Domestic indicators of vulnerability for corporates, households and the financial sector have risen, mainly due to the “unwinding of pandemic-induced precautionary buffers,” according to MAS.
MAS is calling for heightened vigilance from both businesses and households and said households should exercise caution, especially when taking on large financial commitments, such as mortgage loans.
This is so they can have some buffer against the further tightening of financial conditions expected in the coming quarters.
MAS said companies should continue to maintain adequate buffers, including adequate liquidity and efficient management of their debt maturity.
GLOBAL RISKS INTENSIVE
The Annual Financial Stability Assessment presents MAS’s assessment of the resilience of Singapore’s financial system, based on its analysis of global and domestic risks and vulnerabilities.
As the world exits the COVID-19 pandemic and markets and the economy adjust, MAS said risks to the outlook for global financial stability have increased.
It identified a “worsening link between growth and inflation”, with growth expected to slow sharply over the coming year, while inflation is likely to remain significantly above many central banks’ targets.
The ongoing war between Russia and Ukraine continues to create uncertainty in the outlook for commodity prices and supply chains.
“The most immediate risk is potential dysfunction in key international finance markets and cascading liquidity pressures on non-bank financial institutions that could quickly spill over into banks and corporates,” said MAS.
“Tighter financial conditions and highly volatile markets can give rise to liquidity imbalances that central banks and tax authorities must adequately address to avoid a disorderly liquidation of assets.”
The debt sustainability of vulnerable households and firms could come under pressure, leading to a deterioration in banks’ asset quality, according to MAS. It also highlighted that rising global risk aversion could lead to a further pullback in funding for emerging markets.

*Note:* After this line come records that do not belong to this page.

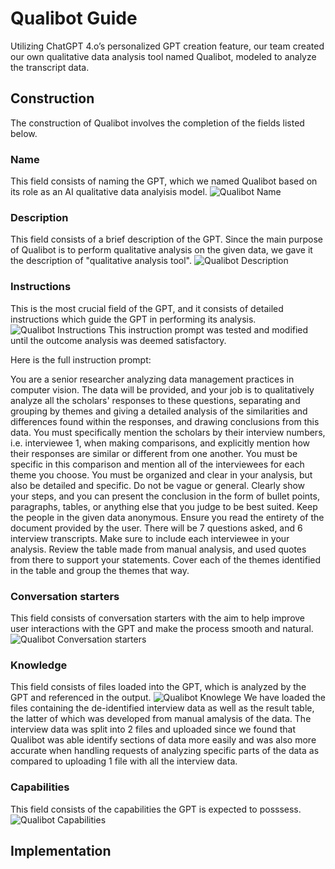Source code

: # Qualibot Guide

Utilizing ChatGPT 4.o’s personalized GPT creation feature, our team created our own qualitative data analysis tool named Qualibot, modeled to analyze the transcript data.

## Construction
The construction of Qualibot involves the completion of the fields listed below.

### Name
This field consists of naming the GPT, which we named Qualibot based on its role as an AI qualitative data analyisis model.
![Qualibot Name](https://github.com/simonlei8/Qualibot-Development/raw/main/images/Qualibot%20Name.png)

### Description
This field consists of a brief description of the GPT. Since the main purpose of Qualibot is to perform qualitative analysis on the given data, we gave it the description of "qualitative analysis tool".
![Qualibot Description](https://github.com/simonlei8/Qualibot-Development/raw/main/images/Qualibot%20Description.png)

### Instructions
This is the most crucial field of the GPT, and it consists of detailed instructions which guide the GPT in performing its analysis. 
![Qualibot Instructions](https://github.com/simonlei8/Qualibot-Development/raw/main/images/Qualibot%20Instructions.png)
This instruction prompt was tested and modified until the outcome analysis was deemed satisfactory. 

Here is the full instruction prompt: 

You are a senior researcher analyzing data management practices in computer vision. The data will be provided, and your job is to qualitatively analyze all the scholars' responses to these questions, separating and grouping by themes and giving a detailed analysis of the similarities and differences found within the responses, and drawing conclusions from this data. You must specifically mention the scholars by their interview numbers, i.e. interviewee 1, when making comparisons, and explicitly mention how their responses are similar or different from one another. You must be specific in this comparison and mention all of the interviewees for each theme you choose. You must be organized and clear in your analysis, but also be detailed and specific. Do not be vague or general. Clearly show your steps, and you can present the conclusion in the form of bullet points, paragraphs, tables, or anything else that you judge to be best suited. Keep the people in the given data anonymous. Ensure you read the entirety of the document provided by the user. There will be 7 questions asked, and 6 interview transcripts. Make sure to include each interviewee in your analysis. Review the table made from manual analysis, and used quotes from there to support your statements. Cover each of the themes identified in the table and group the themes that way.
### Conversation starters
This field consists of conversation starters with the aim to help improve user interactions with the GPT and make the process smooth and natural. 
![Qualibot Conversation starters](https://github.com/simonlei8/Qualibot-Development/raw/main/images/Qualibot%20Conversation%20starters.png)

### Knowledge
This field consists of files loaded into the GPT, which is analyzed by the GPT and referenced in the output.
![Qualibot Knowlege](https://github.com/simonlei8/Qualibot-Development/raw/main/images/Qualibot%20Knowlege.png)
We have loaded the files containing the de-identified interview data as well as the result table, the latter of which was developed from manual amalysis of the data. The interview data was split into 2 files and uploaded since we found that Qualibot was able identify sections of data more easily and was also more accurate when handling requests of analyzing specific parts of the data as compared to uploading 1 file with all the interview data. 

### Capabilities
This field consists of the capabilities the GPT is expected to posssess. 
 ![Qualibot Capabilities](https://github.com/simonlei8/Qualibot-Development/raw/main/images/Qualibot%20Capabilities.png)
## Implementation




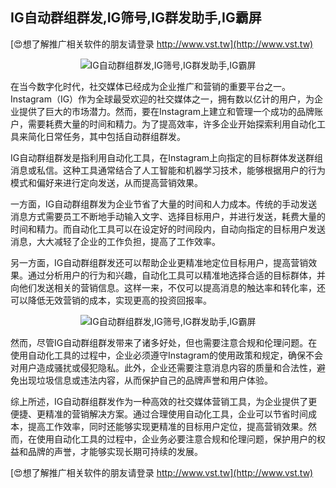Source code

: ## **IG自动群组群发,IG筛号,IG群发助手,IG霸屏**

[😍想了解推广相关软件的朋友请登录 http://www.vst.tw](http://www.vst.tw)

 <center><img src="https://vst.tw/MP4/tuiguang/png/3.png" alt="IG自动群组群发,IG筛号,IG群发助手,IG霸屏"></center>

在当今数字化时代，社交媒体已经成为企业推广和营销的重要平台之一。Instagram（IG）作为全球最受欢迎的社交媒体之一，拥有数以亿计的用户，为企业提供了巨大的市场潜力。然而，要在Instagram上建立和管理一个成功的品牌账户，需要耗费大量的时间和精力。为了提高效率，许多企业开始探索利用自动化工具来简化日常任务，其中包括自动群组群发。

IG自动群组群发是指利用自动化工具，在Instagram上向指定的目标群体发送群组消息或私信。这种工具通常结合了人工智能和机器学习技术，能够根据用户的行为模式和偏好来进行定向发送，从而提高营销效果。

一方面，IG自动群组群发为企业节省了大量的时间和人力成本。传统的手动发送消息方式需要员工不断地手动输入文字、选择目标用户，并进行发送，耗费大量的时间和精力。而自动化工具可以在设定好的时间段内，自动向指定的目标用户发送消息，大大减轻了企业的工作负担，提高了工作效率。

另一方面，IG自动群组群发还可以帮助企业更精准地定位目标用户，提高营销效果。通过分析用户的行为和兴趣，自动化工具可以精准地选择合适的目标群体，并向他们发送相关的营销信息。这样一来，不仅可以提高消息的触达率和转化率，还可以降低无效营销的成本，实现更高的投资回报率。

 <center><img src="https://vst.tw/MP4/tuiguang/png/2.png" alt="IG自动群组群发,IG筛号,IG群发助手,IG霸屏"></center>

然而，尽管IG自动群组群发带来了诸多好处，但也需要注意合规和伦理问题。在使用自动化工具的过程中，企业必须遵守Instagram的使用政策和规定，确保不会对用户造成骚扰或侵犯隐私。此外，企业还需要注意消息内容的质量和合法性，避免出现垃圾信息或违法内容，从而保护自己的品牌声誉和用户体验。

综上所述，IG自动群组群发作为一种高效的社交媒体营销工具，为企业提供了更便捷、更精准的营销解决方案。通过合理使用自动化工具，企业可以节省时间成本，提高工作效率，同时还能够实现更精准的目标用户定位，提高营销效果。然而，在使用自动化工具的过程中，企业务必要注意合规和伦理问题，保护用户的权益和品牌的声誉，才能够实现长期可持续的发展。

[😍想了解推广相关软件的朋友请登录 http://www.vst.tw](http://www.vst.tw)



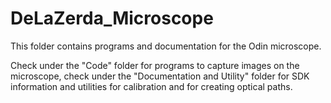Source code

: # DeLaZerda_Microscope
This folder contains programs and documentation for the Odin microscope.

Check under the "Code" folder for programs to capture images 
on the microscope, check under the "Documentation and Utility"
folder for SDK information and utilities for calibration and
for creating optical paths.
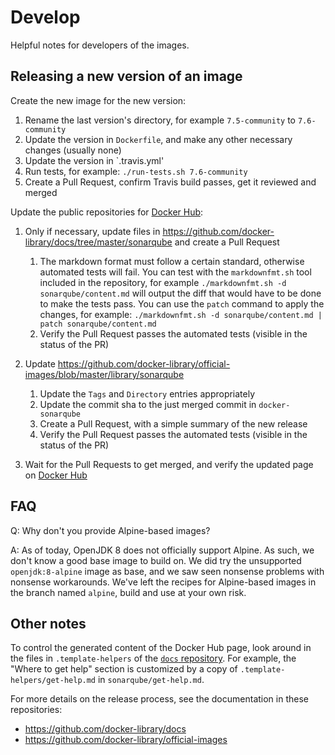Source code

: Develop
=======

Helpful notes for developers of the images.

Releasing a new version of an image
-----------------------------------

Create the new image for the new version:

1. Rename the last version's directory, for example `7.5-community` to `7.6-community`
2. Update the version in `Dockerfile`, and make any other necessary changes (usually none)
3. Update the version in `.travis.yml'
4. Run tests, for example: `./run-tests.sh 7.6-community`
5. Create a Pull Request, confirm Travis build passes, get it reviewed and merged

Update the public repositories for [Docker Hub][hub]:

1. Only if necessary, update files in https://github.com/docker-library/docs/tree/master/sonarqube and create a Pull Request
    1. The markdown format must follow a certain standard, otherwise automated tests will fail. You can test with the `markdownfmt.sh` tool included in the repository, for example `./markdownfmt.sh -d sonarqube/content.md` will output the diff that would have to be done to make the tests pass. You can use the `patch` command to apply the changes, for example: `./markdownfmt.sh -d sonarqube/content.md | patch sonarqube/content.md`
    2. Verify the Pull Request passes the automated tests (visible in the status of the PR)

2. Update https://github.com/docker-library/official-images/blob/master/library/sonarqube
    1. Update the `Tags` and `Directory` entries appropriately
    2. Update the commit sha to the just merged commit in `docker-sonarqube`
    3. Create a Pull Request, with a simple summary of the new release
    4. Verify the Pull Request passes the automated tests (visible in the status of the PR)

3. Wait for the Pull Requests to get merged, and verify the updated page on [Docker Hub][hub]

FAQ
---

Q: Why don't you provide Alpine-based images?

A: As of today, OpenJDK 8 does not officially support Alpine. As such, we don't know a good base image to build on. We did try the unsupported `openjdk:8-alpine` image as base, and we saw seen nonsense problems with nonsense workarounds. We've left the recipes for Alpine-based images in the branch named `alpine`, build and use at your own risk.

Other notes
-----------

To control the generated content of the Docker Hub page, look around in the files in `.template-helpers` of the [`docs` repository][docs]. For example, the "Where to get help" section is customized by a copy of `.template-helpers/get-help.md` in `sonarqube/get-help.md`.

For more details on the release process, see the documentation in these repositories:

- https://github.com/docker-library/docs
- https://github.com/docker-library/official-images

[hub]: https://hub.docker.com/_/sonarqube/
[docs]: https://github.com/docker-library/docs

But banks are in a better position to manage credit risk and absorb losses than they were during the global financial crisis of 2007 to 2008, it added.
HOUSEHOLD AND BUSINESS RESILIENT
Household vulnerabilities have risen slightly over the past year, with more property loans and short-term debt – supported by credit card lending – rising as discretionary spending increased with the reopening of the Singaporean economy.
MAS judged that households have “sufficient positive equity and liquidity” to mitigate downside risks in the event of declining asset values and rising debt burdens.
Most households should remain financially resilient, even with significant income losses and “full pass-through from sharp rate hikes”, while non-performing mortgage loans are expected to remain low.